Lo que llama la atención de los tres extensos relatos es, sobre todo, su increíble lenguaje. El modo en que están escritos supera lo atractivo de la anécdota. O en otras palabras: las anécdotas se vuelven interesantes porque están bien escritas.

15 de noviembre de 2017 Por: Santiago Gamboa

Acabo de leer, sintiendo que los dedos me quemaban al pasar cada página, Niebla en la yarda, de Estefanía Carvajal, una joven periodista paisa que reunió en un volumen varios perfiles de colombianos que han pasado temporadas en cárceles norteamericanas, dando testimonio de la dureza y los límites a los que se llega en esos centros de acopio de lo más complejo y violento de la sociedad. El libro, publicado por la editorial Angosta en su colección de No Ficción, tiene además una curiosa anécdota y es que uno de los perfiles debió ser cubierto con una mancha de tinta, pues el exconvicto cambió de opinión y no autorizó la publicación de su historia (con el libro ya impreso).

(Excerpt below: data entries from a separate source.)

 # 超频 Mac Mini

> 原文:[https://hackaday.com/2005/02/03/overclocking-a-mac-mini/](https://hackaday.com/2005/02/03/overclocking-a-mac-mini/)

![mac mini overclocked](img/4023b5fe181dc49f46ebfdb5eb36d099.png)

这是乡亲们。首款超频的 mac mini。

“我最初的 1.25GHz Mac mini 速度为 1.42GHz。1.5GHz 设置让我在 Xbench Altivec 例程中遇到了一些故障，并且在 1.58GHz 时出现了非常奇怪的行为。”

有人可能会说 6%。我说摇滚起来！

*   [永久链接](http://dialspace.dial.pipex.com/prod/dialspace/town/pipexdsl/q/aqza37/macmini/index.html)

Lo que llama la atención de los tres extensos relatos es, sobre todo, su increíble lenguaje. El modo en que están escritos supera lo atractivo de la anécdota. O en otras palabras: las anécdotas se vuelven interesantes porque están bien escritas. Es eso, tan simple y, a la vez, tan difícil de lograr, lo que hace que este libro sea memorable: su poderosa narrativa, sus descripciones, la recreación de un mundo que, sin duda, la joven periodista no vivió, pero que tiene la fuerza de crear con su manejo de la prosa y la elección oportuna del material. Qué fuerza. A veces una sola imagen, poderosa, nos hace vivir el dramatismo de un hecho concreto de la vida carcelaria. La sexualidad, por ejemplo. Lejos de sus parejas, en EE.UU., los presos deben arreglárselas como pueden, y uno de los conocidos recursos es el de tener sexo entre hombres. En el relato de Javier Marulanda se cuenta que muchos de los presos, al tener una relación sexual con otro varón pegaban con cinta adhesiva, en la espalda del parejo, la foto de una mujer o, supongo, de sus esposas o novias. Esta sola imagen muestra el dramatismo y la crueldad de esos efímeros alivios.

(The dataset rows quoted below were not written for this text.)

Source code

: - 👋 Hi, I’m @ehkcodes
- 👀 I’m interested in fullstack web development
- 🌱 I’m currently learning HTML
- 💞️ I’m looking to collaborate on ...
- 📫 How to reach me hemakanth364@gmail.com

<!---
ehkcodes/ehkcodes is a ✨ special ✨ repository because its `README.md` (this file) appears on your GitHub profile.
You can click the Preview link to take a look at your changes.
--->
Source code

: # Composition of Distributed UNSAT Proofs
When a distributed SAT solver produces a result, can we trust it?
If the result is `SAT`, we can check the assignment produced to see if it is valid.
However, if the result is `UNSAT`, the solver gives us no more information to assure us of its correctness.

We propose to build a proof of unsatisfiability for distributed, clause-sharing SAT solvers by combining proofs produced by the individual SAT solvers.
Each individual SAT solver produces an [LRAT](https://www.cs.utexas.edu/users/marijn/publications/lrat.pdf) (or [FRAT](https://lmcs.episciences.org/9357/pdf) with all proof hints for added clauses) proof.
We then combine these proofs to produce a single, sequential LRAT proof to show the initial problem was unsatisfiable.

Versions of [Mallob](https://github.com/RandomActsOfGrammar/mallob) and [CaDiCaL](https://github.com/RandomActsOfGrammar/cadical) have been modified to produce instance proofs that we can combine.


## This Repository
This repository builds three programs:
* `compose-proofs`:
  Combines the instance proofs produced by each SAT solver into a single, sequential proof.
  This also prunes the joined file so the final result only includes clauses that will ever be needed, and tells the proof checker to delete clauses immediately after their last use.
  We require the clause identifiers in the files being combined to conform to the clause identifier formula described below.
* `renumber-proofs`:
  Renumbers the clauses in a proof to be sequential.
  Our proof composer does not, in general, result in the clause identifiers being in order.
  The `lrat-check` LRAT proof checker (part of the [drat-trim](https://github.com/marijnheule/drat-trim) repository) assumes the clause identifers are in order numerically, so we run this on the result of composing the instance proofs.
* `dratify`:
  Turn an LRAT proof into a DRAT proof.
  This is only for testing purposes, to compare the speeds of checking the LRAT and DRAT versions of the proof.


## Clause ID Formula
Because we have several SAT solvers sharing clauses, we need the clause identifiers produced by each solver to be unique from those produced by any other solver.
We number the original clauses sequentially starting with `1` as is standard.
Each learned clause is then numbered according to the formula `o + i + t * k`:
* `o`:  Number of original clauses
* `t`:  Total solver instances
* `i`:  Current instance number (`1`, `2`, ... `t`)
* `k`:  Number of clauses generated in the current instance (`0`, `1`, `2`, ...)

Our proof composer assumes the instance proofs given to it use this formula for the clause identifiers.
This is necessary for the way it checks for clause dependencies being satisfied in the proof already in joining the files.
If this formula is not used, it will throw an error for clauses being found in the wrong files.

Uno de los sentimientos más difíciles de transmitir por escrito es el del miedo. En el libro, este se hace más intenso en la medida en que los presos nunca saben cuál va a ser su destino final. Al llegar a EE.UU. los trasladan de una cárcel a otra. Y así, las descripciones de las llegadas a los nuevos centros penitenciarios, el terror de estar solos y encerrados en cubículos con la gente más peligrosa, producen un verdadero vértigo en la lectura. Es casi imposible no estar todo el tiempo imaginando que es uno quien llega, quien ve esos seres de ojos drogados y fuertes músculos, sabiendo que tendrá que vivir con ellos durante años. Y algo aún peor: la descripción del lento, lentísimo paso del tiempo cuando no se tiene nada qué hacer, una crueldad intensificada por el hecho de que en esas cárceles no hay relojes ni calendarios, tal vez para acentuar el hecho de que, además de convictos, es una humanidad castigada y a la que se le debe infligir un sufrimiento cotidiano. Por eso dormir es robarle tiempo a la cárcel.

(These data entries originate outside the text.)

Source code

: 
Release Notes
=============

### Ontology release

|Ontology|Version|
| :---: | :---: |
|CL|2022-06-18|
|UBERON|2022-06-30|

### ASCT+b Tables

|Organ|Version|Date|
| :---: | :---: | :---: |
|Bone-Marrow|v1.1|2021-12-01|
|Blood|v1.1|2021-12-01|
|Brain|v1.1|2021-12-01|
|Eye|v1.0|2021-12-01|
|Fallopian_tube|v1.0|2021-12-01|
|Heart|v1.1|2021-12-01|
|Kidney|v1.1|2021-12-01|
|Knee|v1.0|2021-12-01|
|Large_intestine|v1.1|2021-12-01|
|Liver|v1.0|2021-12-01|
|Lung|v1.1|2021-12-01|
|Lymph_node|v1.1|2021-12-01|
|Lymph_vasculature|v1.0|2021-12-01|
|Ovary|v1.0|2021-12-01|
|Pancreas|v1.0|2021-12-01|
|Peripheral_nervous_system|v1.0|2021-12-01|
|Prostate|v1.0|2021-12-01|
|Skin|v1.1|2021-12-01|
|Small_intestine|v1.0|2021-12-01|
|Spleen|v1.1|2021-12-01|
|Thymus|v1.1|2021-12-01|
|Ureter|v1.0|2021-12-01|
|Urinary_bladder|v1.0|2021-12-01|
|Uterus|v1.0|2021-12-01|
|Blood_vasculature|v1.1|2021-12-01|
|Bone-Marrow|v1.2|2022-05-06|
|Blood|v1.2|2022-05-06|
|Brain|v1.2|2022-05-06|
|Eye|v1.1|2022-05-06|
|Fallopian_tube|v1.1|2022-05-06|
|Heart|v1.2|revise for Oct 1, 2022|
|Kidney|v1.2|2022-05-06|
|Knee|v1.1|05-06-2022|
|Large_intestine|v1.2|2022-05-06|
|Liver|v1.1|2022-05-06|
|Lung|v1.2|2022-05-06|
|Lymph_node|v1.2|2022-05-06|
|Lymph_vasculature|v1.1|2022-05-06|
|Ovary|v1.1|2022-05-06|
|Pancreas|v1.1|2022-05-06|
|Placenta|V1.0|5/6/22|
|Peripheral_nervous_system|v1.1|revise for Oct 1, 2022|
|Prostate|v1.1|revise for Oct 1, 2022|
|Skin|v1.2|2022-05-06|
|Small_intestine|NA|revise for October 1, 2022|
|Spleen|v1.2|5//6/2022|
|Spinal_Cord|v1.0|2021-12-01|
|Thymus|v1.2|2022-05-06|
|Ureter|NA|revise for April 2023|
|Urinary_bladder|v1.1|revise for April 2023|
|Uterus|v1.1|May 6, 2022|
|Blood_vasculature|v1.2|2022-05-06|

Pero también, como no podía ser menos, son historias de amistad, de compañerismo en las peores condiciones, donde el apoyo y la solidaridad pueden ser la diferencia entre la vida y la muerte. Y aunque no sea su tema central, las descripciones que hace de las cárceles colombianas, de los pabellones de los Extraditables en La Picota, están entre lo mejor que he leído al respecto. Un gran libro y una gran autora que entra por la puerta grande al mundo del periodismo narrativo.